Home truths from Afghanistan

How much longer can Afghanistan allow itself to become a battleground between Pakistan and India?

Major Mitali Madhumita taught English to young Afghan officers in Kabul, but when the Lashkar-e-Taiba (LeT) struck at a guesthouse in the Afghan capital in the early hours of February 28 last year, where some of her colleagues were lodged, Mitali ignored the sound of whistling bullets, dying men and the gathering pools of blood to quickly inform the Indian Embassy — thereby saving the lives of many Indians and Afghans.

It came to me that there are several conclusions and some lessons we can draw from this event. One being that, since there is no real relationship between courage and gender, why is it that the Indian Army — since I don’t know how things are in Pakistan — is pushed to notice women only when they are pushed into the limelight by the force of considerable circumstance?

The sum and substance of my other conclusions is this: How much longer can Afghanistan allow itself to become a battleground between Pakistan’s extravagant instincts and India’s deepest desire to return to a semblance of its former intimacy with Afghanistan?

The question of whether or why the Lashkar-e-Taiba was targeting Indian Army officers, even if they were only doing something as harmless as teaching language skills to Afghans, is fundamental to cleansing the subcontinent from the monster of terrorism.
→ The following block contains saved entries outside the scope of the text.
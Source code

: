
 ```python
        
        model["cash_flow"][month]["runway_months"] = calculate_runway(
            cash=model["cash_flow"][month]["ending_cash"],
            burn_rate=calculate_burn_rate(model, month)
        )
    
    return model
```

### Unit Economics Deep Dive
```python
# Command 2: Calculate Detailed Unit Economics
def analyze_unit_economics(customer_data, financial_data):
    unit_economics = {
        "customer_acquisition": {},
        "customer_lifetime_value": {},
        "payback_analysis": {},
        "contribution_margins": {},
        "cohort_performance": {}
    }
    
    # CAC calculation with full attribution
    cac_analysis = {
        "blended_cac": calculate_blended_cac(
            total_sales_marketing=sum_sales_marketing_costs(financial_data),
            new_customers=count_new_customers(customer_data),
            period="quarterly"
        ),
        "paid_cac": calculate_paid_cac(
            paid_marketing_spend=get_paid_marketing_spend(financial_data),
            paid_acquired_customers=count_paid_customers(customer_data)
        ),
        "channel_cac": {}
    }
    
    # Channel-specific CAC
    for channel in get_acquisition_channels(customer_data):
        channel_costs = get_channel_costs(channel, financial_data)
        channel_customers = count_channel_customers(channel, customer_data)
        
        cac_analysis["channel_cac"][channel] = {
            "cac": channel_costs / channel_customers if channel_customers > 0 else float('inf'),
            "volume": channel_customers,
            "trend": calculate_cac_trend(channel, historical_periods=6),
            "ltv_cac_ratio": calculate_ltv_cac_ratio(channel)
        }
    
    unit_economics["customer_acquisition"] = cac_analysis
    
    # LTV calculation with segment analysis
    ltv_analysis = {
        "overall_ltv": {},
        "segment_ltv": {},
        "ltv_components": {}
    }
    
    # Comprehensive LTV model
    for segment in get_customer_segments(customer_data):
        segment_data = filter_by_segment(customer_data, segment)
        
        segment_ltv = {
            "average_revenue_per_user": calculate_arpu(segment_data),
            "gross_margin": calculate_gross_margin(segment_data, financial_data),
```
Perhaps the LeT mistakenly believed that the Indian Army officers were doing much more than equipping their Afghan counterparts with the nuances of conjunctive verbs. India has vehemently denied any security assistance in Afghanistan so far, although it is true that a handful of Afghan jawans, about 100 or so, have been sent for short courses to Delhi.


Karzai will never allow the Indian Army to train his young soldiers, even if it were considered to be among the best in the world, because he knows the Pakistanis don’t want that to happen. He knows that Pakistan’s worst fear is the spread of a creeping Indian influence in a region it has long considered its ‘strategic depth’. The world ignored Pakistan’s multidimensional role in Afghanistan over the years as long as it achieved its own ends — including the eviction of the Soviets as well as Islamabad’s acceptance of being a front line state in the war against terror.

But as Canada, the US and Britain slowly withdraw and the chips begin to fall, it may be time to ask ourselves several questions: Who is the Lashkar-e-Taiba and what is it that they want? Can the Americans persuade the Pakistanis to back off from Afghanistan and create more space for countries like Iran and India? Can India and Pakistan create greater trust between themselves so that the Afghans stop getting hurt?

Hidden in the act of recognising Major Mitali Madhumita’s valour are the answers to all the questions above. Now we have to ask ourselves if we are brave and honest enough to tolerate these home truths.

Published in The Express Tribune, February 28th, 2011.